Amid a recent flurry of warnings to alleged operators of unlicensed radio stations and property owners where stations are based, Federal Communications Commission chief Ajit Pai confirms fighting pirate radio has become a “major priority” for the agency. “We’ll take aggressive action to enforce the rules against pirate radio broadcasters,” Pai wrote on Friday in response to a thank you from the Massachusetts Association of Broadcasters to Pai and commissioner Michael O’Rielly for giving the pirate problem more attention in recent weeks. O’Rielly also took to social media to comment, saying Pai is the “first FCC chairman to be engaged” on the issue, adding, “watch out pirates.”
As part of the FCC’s stepped-up enforcement action the Enforcement Bureau has targeted the owners of several Florida and Massachusetts properties where the unlicensed stations are based. And in each situation the agency says it was responding to complaints.
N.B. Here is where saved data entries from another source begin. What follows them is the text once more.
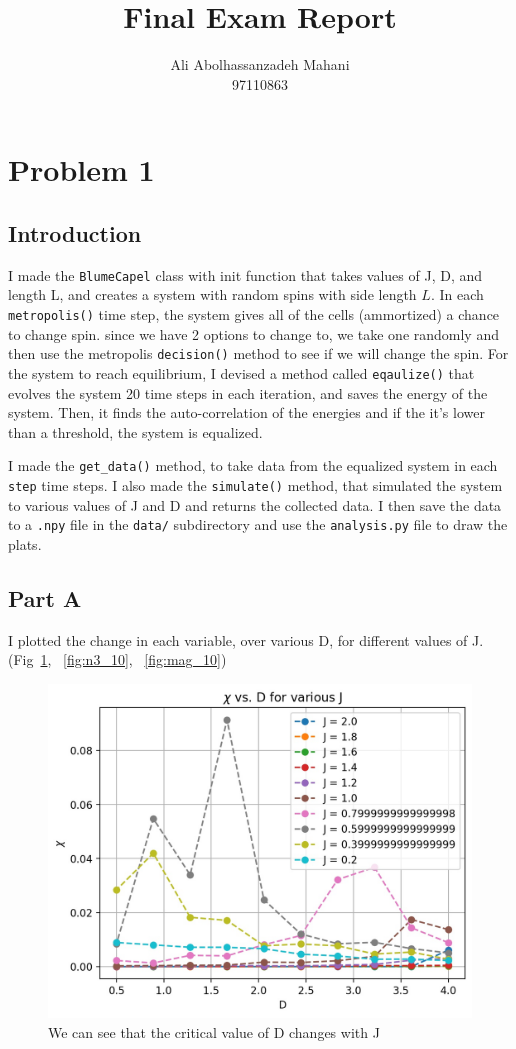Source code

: \documentclass[12pt, a4paper]{article}
\title{Final Exam Report}
\author{Ali Abolhassanzadeh Mahani \\ 97110863}
\date{}
\begin{document}
	\maketitle
	\section{Problem 1}
	\subsection{Introduction}
	I made the \texttt{BlumeCapel} class with init function that takes values of J, D, and length L, and  creates a system with random spins with 
	side length $L$. In each \texttt{metropolis()} time step, the system gives all of the cells (ammortized) a chance to change spin. since we have
	2 options to change to, we take one randomly and then use the metropolis \texttt{decision()}  method to see if we will change the spin. For the 
	system to reach equilibrium, I devised a method called \texttt{eqaulize()} that evolves the system 20 time steps in each iteration, and saves
	the energy of the system. Then, it finds the auto-correlation of the energies and if the it's lower than a threshold, the system is equalized. 
	
	I made the \texttt{get\_data()} method, to take data from the equalized system in each \texttt{step} time steps. I also made the 
	\texttt{simulate()} method, that simulated the system to various values of J and D and returns the collected data. I then save the data to
	a \texttt{.npy} file in the \texttt{data/} subdirectory and use the \texttt{analysis.py} file to draw the plats.
	
	\subsection{Part A}
	I plotted the change in each variable, over various D, for different values of J. (Fig~\ref{fig:chi_10}, ~\ref{fig:n3_10}, ~\ref{fig:mag_10})
	
	\begin{figure}[h!]
		\centering
		\includegraphics[width=.8\linewidth]{../p1/results/chi_10.jpg}
		\caption{We can see that the critical value of D changes with J}
		\label{fig:chi_10}
	\end{figure}
\end{document}
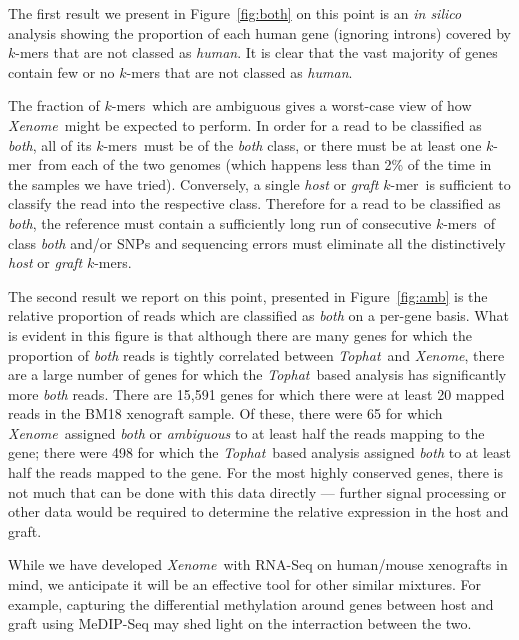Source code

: \documentclass{bioinfo}
\newcommand{\Xenome}{\textit{Xenome}{}}
\newcommand{\Tophat}{\textit{Tophat}{}}
\newcommand{\kmer}{$k$-mer{}}
\newcommand{\kmers}{$k$-mers{}}
\begin{document}
The first result we present in Figure~\ref{fig:both} on this point is
an \textit{in silico} analysis showing the proportion of each human
gene (ignoring introns) covered by $k$-mers that are not classed as
\textit{human}.  It is clear that the vast majority of genes contain few
or no $k$-mers that are not classed as \textit{human}.

The fraction of \kmers\ which are ambiguous gives a worst-case view
of how \Xenome\ might be expected to perform. In order for a read
to be classified as \textit{both}, all of its \kmers\ must be of the
\textit{both} class, or there must be at least one \kmer\  from each of the
two genomes (which happens less than 2\% of the time in the samples we
have tried).  Conversely, a single \textit{host} or \textit{graft} \kmer\
is sufficient to classify the read into the respective class. Therefore
for a read to be classified as \textit{both}, the reference must contain
a sufficiently long run of consecutive \kmers\ of class \textit{both}
and/or SNPs and sequencing errors must eliminate all the distinctively
\textit{host} or \textit{graft} \kmers.

The second result we report on this point, presented in Figure~\ref{fig:amb}
is the relative proportion of reads which are classified as \textit{both}
on a per-gene basis. What is evident in this figure is that although there
are many genes for which the proportion of \textit{both} reads is tightly
correlated between \Tophat\ and \Xenome, there are a large number of genes for which the \Tophat\ based
analysis has significantly more \textit{both} reads. There are 15,591 genes
for which there were at least 20 mapped reads in the BM18 xenograft sample.
Of these, there were 65 for which \Xenome\ assigned 
\textit{both} or \textit{ambiguous} to at least half the reads mapping to the gene;
there were 498 for which the \Tophat\ based analysis assigned \textit{both}
to at least half the reads mapped to the gene.
For the most highly conserved genes, there is not much that can be done
with this data directly --- further signal processing or other data would be required to determine the
relative expression in the host and graft.

While we have developed \Xenome\  with RNA-Seq on human/mouse xenografts in mind,
we anticipate it will be an effective tool for other similar mixtures.
For example, capturing the differential methylation around genes between
host and graft using MeDIP-Seq may shed light on the interraction between
the two.
\end{document}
The FCC says agents based at its Atlanta field office were in South Florida on May 22 when they tracked a Miami pirate station at 101.1 FM to a home owned by Clairelia and Walter Saint Fleur and Sylvie Grand-Pierre. That same day agents were also at work in nearby Fort Lauderdale where they acted on another complaint and traced an unlicensed station at 100.3 FM to a home in Oakland Park, FL owned by Tracy and Gerard Peters. In both cases the Enforcement Bureau has fired off warnings to the homeowners to power down the pirate stations immediately. They are giving the homeowners ten days to respond to the FCC after which the Bureau will have the option of taking action, such as issuing a fine.
Meanwhile in Massachusetts, FCC field agents were hunting pirates as well in recent weeks. They tracked a Worcester station at 98.7 FM to a Maywood Street apartment building owned by Betty Sarfo on May 25. That same day in the Boston suburb of Medford field agents traced another pirate station—also operating at 98.7 FM—to the New England Evangelical Church of Mount Olives. That resulted in a warning letter being sent to the Church’s pastor, Wisland Georges. And then on June 7 agents were in Springfield, MA tracking down a pirate operating on 101.5 FM. They followed the signal to its source, which the FCC says was a home owned by Wendy Lopez. Similar to South Florida, the owners in Massachusetts have ten days to explain why a pirate station was broadcasting from their property.
The two-state crackdown follows a similar flurry of pirate-fighting activity in the New York metro area that has led the FCC to issue more than a half-dozen warning letters.